Saved entries

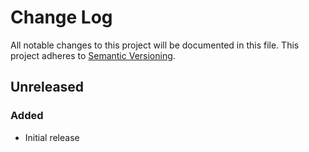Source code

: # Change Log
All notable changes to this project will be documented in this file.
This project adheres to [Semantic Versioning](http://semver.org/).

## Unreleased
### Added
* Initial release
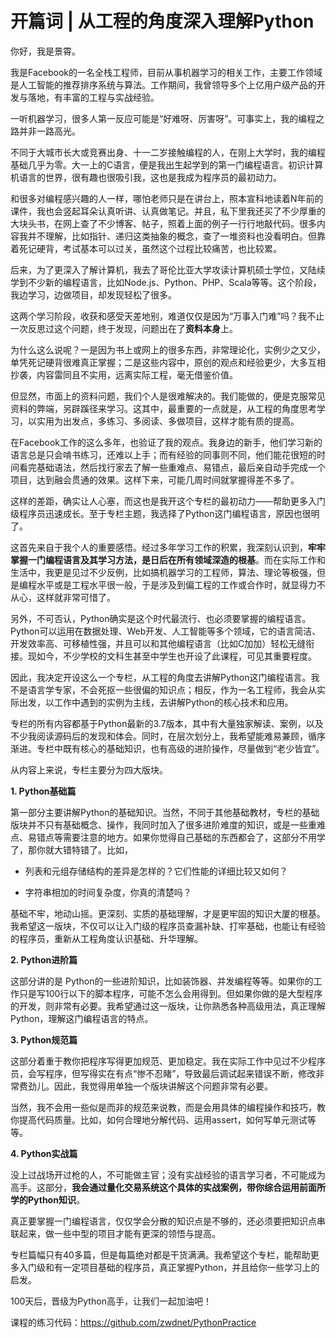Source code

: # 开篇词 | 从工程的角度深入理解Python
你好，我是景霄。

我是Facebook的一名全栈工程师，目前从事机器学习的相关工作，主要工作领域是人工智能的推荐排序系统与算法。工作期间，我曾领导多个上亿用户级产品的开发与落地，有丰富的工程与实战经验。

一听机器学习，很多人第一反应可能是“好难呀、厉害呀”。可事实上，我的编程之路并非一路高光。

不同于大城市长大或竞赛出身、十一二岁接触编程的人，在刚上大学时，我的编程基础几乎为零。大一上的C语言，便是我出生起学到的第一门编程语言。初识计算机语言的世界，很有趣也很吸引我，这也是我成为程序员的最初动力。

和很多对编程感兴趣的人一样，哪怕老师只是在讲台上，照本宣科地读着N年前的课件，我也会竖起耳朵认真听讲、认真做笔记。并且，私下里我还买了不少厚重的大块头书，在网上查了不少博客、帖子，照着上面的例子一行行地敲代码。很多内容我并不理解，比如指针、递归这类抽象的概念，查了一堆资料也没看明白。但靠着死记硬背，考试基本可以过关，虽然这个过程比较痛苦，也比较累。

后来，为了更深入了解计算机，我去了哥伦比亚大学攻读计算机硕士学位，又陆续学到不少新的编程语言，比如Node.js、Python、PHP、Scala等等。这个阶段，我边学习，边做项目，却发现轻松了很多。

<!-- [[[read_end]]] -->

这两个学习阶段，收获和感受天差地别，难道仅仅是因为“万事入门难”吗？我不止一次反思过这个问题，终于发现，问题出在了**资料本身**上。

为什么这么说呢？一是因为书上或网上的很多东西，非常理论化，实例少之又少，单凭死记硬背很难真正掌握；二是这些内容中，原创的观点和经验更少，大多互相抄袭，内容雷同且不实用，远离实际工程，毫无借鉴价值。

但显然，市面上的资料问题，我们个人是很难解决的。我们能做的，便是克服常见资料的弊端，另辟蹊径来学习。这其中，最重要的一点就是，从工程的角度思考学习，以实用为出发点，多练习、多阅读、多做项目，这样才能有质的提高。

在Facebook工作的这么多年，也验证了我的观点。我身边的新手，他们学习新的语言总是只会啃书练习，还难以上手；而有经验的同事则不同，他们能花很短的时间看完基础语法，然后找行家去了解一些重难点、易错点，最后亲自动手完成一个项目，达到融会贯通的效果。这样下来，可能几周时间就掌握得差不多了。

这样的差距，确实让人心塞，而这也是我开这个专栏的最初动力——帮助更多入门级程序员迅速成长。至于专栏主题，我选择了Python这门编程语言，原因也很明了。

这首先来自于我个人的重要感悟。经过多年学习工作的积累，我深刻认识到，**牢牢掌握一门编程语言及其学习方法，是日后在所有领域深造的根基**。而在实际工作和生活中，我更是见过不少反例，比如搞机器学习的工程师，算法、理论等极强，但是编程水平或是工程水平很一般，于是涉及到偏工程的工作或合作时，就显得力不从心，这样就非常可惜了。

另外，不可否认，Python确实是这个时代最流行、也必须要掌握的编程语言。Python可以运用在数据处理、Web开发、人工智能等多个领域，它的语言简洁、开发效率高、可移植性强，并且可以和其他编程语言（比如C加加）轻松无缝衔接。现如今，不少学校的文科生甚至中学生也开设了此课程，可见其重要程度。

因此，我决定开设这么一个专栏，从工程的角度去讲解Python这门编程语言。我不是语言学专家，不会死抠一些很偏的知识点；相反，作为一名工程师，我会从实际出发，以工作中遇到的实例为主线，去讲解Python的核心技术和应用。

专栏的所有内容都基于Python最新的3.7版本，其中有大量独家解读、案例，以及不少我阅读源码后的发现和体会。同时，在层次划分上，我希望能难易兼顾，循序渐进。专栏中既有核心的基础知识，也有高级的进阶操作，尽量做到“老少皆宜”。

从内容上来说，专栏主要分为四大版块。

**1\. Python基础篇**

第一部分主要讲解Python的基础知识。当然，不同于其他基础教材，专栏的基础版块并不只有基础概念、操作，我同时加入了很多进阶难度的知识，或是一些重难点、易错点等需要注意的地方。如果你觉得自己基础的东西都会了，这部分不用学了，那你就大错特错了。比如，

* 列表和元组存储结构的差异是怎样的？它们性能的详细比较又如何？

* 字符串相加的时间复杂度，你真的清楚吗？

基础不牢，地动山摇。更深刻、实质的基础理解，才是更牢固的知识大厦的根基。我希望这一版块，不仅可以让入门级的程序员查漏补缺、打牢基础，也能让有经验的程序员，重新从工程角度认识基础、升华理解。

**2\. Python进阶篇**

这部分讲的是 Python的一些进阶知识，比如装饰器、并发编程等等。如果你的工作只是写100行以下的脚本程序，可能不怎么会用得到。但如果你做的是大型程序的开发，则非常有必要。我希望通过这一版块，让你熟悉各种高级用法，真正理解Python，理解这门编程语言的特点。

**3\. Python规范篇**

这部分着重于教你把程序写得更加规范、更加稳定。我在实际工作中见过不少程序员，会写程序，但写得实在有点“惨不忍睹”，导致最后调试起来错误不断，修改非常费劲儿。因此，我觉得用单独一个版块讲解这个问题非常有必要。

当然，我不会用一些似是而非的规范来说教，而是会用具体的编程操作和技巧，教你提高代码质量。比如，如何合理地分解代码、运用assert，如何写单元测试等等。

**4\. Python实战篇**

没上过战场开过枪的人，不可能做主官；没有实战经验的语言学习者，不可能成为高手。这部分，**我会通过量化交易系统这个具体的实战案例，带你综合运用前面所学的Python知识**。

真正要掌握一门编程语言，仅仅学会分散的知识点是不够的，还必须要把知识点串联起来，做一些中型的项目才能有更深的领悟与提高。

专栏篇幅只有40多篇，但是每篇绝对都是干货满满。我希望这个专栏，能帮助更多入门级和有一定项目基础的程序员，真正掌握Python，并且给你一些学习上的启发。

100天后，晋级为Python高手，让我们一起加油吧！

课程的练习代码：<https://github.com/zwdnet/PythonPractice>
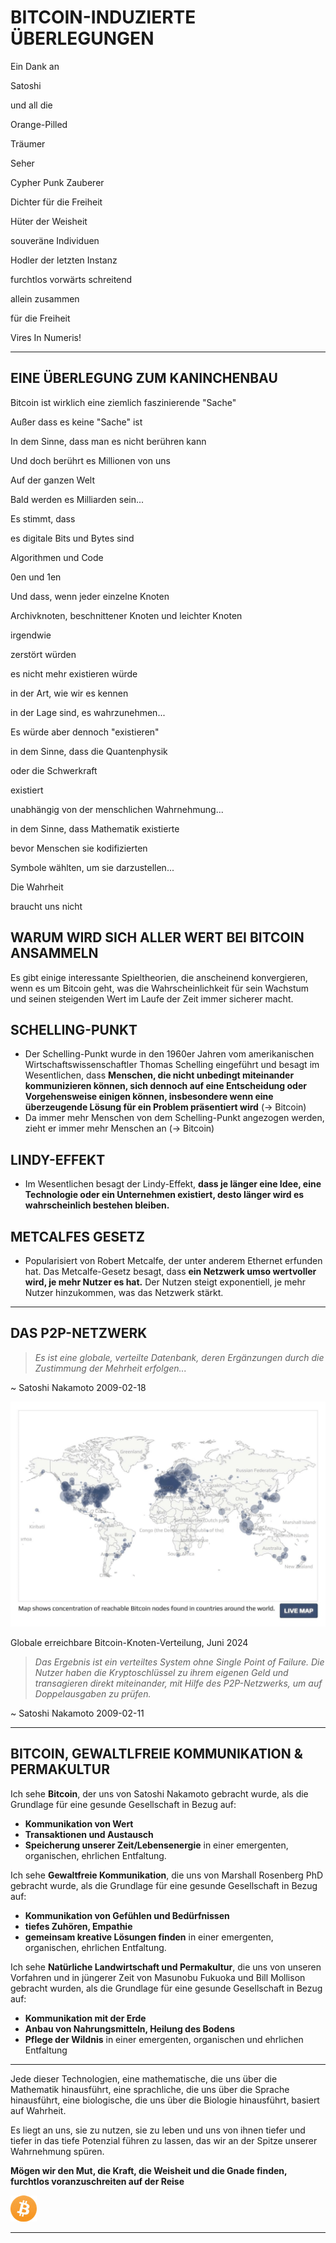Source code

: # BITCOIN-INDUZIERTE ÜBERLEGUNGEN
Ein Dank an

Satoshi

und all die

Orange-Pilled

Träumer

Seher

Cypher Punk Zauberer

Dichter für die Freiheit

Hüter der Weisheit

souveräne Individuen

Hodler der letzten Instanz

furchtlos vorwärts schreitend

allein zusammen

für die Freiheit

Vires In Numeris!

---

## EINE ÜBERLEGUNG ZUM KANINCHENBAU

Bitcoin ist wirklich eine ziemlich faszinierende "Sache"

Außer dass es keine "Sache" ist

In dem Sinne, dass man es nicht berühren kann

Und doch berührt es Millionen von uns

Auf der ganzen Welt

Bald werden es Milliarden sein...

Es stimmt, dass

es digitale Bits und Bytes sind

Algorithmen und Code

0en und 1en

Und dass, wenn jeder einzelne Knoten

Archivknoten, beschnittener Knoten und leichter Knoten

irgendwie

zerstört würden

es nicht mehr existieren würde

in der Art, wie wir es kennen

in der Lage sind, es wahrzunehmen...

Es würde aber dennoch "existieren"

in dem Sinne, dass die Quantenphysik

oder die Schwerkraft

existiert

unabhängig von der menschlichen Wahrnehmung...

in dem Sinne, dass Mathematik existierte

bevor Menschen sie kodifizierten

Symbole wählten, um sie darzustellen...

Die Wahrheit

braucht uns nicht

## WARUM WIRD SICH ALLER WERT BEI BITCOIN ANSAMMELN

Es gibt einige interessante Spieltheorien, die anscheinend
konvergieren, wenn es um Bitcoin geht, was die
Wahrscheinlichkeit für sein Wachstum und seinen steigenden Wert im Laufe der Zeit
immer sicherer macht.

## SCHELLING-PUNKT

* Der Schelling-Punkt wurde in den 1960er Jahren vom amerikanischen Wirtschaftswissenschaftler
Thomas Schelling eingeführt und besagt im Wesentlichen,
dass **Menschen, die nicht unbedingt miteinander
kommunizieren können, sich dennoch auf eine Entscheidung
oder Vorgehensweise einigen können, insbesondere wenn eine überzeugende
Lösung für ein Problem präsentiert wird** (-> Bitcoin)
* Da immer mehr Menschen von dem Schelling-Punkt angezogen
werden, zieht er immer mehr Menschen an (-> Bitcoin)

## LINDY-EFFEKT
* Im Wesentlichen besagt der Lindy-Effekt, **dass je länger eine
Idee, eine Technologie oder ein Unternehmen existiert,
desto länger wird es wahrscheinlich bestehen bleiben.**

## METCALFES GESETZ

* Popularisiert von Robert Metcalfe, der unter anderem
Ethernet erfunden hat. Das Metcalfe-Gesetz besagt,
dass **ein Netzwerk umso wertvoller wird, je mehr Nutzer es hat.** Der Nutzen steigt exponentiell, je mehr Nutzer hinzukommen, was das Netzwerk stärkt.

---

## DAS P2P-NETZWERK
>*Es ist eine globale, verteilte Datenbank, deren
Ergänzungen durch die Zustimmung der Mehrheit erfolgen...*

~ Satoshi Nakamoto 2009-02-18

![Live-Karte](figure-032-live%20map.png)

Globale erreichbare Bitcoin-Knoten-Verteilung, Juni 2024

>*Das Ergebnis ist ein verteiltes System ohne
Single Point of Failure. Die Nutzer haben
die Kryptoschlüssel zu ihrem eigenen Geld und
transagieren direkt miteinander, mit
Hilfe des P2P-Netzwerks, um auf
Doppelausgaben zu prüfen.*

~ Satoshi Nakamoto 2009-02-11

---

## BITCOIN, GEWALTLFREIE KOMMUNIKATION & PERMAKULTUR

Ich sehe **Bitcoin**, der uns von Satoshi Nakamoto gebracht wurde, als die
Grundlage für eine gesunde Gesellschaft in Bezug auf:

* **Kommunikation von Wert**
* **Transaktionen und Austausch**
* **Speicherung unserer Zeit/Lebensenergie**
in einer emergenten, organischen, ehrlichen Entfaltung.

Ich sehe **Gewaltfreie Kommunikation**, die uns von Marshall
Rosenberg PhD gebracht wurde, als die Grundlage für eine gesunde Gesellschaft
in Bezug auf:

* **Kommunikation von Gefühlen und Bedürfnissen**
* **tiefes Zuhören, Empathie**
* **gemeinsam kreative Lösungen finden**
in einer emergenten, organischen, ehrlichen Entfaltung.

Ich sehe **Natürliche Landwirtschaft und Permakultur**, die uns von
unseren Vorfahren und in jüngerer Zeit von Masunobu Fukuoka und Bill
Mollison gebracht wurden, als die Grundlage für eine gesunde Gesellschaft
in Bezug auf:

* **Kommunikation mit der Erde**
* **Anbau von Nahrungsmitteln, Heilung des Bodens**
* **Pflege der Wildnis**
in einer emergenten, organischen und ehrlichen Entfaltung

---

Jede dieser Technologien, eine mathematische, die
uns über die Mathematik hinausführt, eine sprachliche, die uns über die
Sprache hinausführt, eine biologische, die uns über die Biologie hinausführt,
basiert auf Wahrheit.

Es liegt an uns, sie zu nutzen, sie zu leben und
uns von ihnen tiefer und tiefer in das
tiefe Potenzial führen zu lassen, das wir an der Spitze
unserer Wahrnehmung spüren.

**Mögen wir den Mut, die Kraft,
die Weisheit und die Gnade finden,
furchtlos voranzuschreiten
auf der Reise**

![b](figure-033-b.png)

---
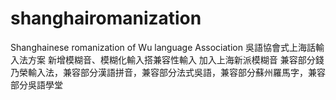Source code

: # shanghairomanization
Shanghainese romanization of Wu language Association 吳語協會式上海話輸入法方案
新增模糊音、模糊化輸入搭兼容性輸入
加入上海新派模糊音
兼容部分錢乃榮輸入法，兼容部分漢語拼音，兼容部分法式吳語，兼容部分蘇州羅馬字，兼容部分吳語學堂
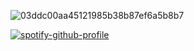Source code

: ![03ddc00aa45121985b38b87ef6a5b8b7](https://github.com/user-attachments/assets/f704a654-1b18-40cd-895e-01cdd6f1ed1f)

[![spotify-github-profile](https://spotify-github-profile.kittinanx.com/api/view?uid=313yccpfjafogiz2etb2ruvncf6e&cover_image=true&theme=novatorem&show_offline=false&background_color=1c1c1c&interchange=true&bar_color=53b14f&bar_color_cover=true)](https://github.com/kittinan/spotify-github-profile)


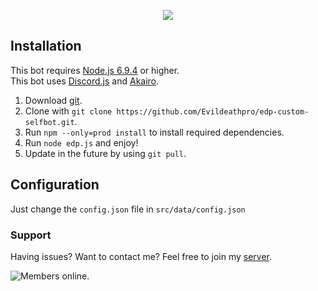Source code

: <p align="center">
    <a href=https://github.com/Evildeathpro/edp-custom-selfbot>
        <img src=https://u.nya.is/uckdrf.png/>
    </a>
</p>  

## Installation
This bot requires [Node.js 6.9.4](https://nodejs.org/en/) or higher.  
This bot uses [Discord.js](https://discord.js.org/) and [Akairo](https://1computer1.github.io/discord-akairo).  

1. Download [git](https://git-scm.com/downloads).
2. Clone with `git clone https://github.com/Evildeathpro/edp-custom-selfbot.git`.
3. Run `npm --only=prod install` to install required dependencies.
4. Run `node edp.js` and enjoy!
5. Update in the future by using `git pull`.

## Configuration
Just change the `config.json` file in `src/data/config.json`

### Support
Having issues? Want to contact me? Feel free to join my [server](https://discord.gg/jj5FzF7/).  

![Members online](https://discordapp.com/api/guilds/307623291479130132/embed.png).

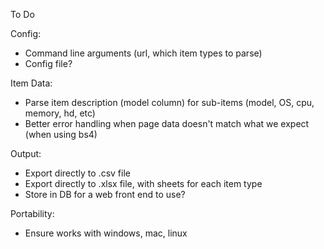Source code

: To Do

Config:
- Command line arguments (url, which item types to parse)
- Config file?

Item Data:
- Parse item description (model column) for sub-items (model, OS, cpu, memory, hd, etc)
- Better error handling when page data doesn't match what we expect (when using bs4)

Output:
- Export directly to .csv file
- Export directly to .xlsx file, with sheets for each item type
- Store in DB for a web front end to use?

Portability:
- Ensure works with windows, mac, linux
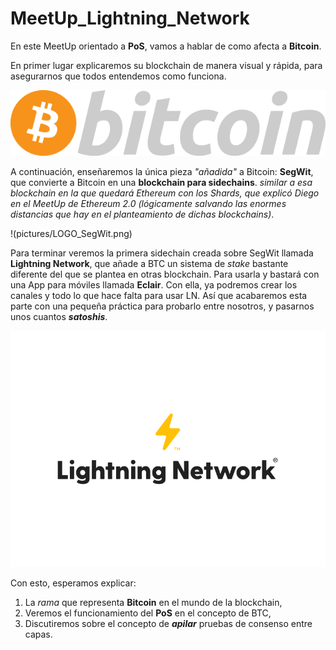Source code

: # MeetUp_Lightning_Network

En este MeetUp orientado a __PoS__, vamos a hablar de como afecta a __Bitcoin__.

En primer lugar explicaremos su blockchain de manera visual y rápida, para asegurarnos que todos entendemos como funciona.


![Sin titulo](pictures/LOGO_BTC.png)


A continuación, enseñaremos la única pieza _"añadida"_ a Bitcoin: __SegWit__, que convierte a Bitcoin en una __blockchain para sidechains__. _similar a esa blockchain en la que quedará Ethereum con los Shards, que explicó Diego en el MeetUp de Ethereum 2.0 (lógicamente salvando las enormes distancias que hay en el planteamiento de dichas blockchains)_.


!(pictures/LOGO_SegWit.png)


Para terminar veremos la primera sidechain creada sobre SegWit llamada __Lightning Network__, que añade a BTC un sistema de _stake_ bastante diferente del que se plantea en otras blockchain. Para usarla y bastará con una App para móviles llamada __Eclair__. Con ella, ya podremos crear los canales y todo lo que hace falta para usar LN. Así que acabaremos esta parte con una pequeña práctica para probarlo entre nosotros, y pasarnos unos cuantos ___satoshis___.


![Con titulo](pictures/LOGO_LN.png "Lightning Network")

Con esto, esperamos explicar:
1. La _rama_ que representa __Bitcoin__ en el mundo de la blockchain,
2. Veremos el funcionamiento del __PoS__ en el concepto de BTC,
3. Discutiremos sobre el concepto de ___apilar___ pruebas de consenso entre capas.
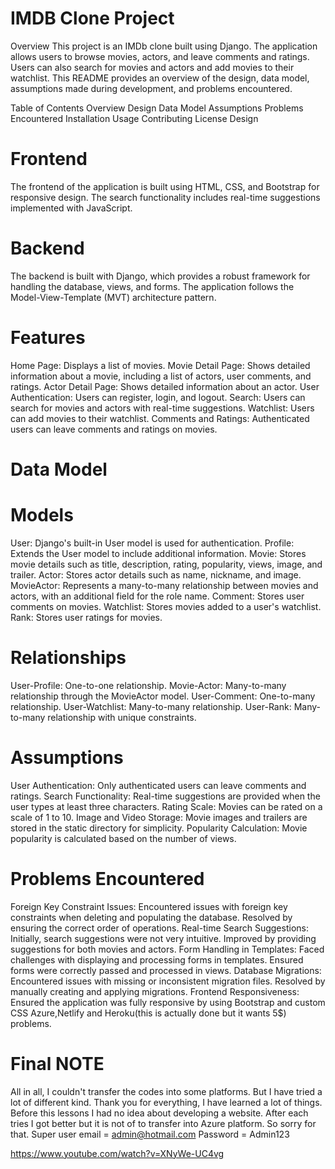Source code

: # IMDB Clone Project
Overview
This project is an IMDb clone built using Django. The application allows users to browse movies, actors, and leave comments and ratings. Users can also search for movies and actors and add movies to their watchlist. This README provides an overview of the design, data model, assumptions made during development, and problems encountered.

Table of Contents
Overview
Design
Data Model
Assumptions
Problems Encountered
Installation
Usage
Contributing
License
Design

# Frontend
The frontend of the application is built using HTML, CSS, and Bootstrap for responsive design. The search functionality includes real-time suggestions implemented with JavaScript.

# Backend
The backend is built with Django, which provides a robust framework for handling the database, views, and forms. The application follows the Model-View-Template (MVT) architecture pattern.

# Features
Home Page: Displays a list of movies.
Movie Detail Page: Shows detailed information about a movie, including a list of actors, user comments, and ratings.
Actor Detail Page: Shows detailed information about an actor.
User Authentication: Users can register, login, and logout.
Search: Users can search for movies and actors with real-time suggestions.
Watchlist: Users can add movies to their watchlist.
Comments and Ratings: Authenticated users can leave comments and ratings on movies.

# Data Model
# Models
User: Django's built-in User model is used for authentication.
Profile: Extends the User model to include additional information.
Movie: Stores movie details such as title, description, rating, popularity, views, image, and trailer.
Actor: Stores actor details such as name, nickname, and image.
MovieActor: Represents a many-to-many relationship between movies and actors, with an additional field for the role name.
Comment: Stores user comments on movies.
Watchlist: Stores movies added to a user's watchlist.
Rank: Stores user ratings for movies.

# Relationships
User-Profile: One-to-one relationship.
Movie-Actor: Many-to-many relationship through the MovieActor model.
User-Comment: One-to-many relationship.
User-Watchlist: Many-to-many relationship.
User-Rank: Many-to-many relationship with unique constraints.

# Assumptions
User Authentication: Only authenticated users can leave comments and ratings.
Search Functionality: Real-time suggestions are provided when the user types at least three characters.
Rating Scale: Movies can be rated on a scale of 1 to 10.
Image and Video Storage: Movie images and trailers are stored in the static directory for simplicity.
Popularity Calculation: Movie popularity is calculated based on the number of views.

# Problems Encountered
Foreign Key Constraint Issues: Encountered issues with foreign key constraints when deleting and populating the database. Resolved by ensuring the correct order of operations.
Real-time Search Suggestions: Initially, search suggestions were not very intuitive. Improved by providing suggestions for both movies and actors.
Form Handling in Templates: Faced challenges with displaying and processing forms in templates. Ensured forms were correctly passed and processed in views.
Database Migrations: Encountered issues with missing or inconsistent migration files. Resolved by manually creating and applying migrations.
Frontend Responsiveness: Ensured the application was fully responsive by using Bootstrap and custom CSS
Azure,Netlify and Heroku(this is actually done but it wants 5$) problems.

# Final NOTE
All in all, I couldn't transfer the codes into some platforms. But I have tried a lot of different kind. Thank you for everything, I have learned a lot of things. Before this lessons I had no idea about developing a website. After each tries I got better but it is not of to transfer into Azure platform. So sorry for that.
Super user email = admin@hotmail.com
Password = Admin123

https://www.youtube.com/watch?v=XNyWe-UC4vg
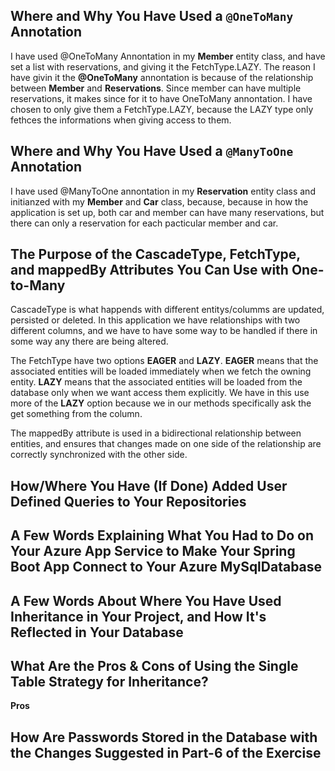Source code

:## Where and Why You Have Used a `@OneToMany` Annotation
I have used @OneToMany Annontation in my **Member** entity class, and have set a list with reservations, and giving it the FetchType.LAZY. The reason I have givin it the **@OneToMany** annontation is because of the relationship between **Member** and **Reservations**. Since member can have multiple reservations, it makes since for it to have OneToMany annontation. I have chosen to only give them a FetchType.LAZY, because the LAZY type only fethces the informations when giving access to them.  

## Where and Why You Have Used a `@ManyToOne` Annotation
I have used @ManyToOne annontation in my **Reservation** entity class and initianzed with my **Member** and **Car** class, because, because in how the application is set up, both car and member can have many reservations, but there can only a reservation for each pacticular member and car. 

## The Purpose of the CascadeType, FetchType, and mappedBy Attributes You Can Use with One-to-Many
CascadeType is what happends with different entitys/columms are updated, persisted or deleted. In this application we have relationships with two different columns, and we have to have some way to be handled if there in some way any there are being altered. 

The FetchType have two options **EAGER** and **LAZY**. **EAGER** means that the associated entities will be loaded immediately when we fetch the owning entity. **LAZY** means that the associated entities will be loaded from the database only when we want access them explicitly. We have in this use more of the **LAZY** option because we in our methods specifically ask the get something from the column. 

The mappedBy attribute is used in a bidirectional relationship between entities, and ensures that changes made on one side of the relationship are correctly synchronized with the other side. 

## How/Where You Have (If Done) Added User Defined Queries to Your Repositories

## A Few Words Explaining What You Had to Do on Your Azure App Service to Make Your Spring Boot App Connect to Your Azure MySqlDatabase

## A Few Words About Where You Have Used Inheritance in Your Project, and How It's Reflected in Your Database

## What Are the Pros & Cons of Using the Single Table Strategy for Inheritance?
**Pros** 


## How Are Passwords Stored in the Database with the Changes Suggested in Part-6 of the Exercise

__WHAT IS REQUIRED__. Out of the preceding entries, pull each line that contains the word "their".

__RESPONSE FOR THIS EXERCISE__.
This project is an IMDb clone built using Django. The application allows users to browse movies, actors, and leave comments and ratings. Users can also search for movies and actors and add movies to their watchlist. This README provides an overview of the design, data model, assumptions made during development, and problems encountered.
Watchlist: Users can add movies to their watchlist.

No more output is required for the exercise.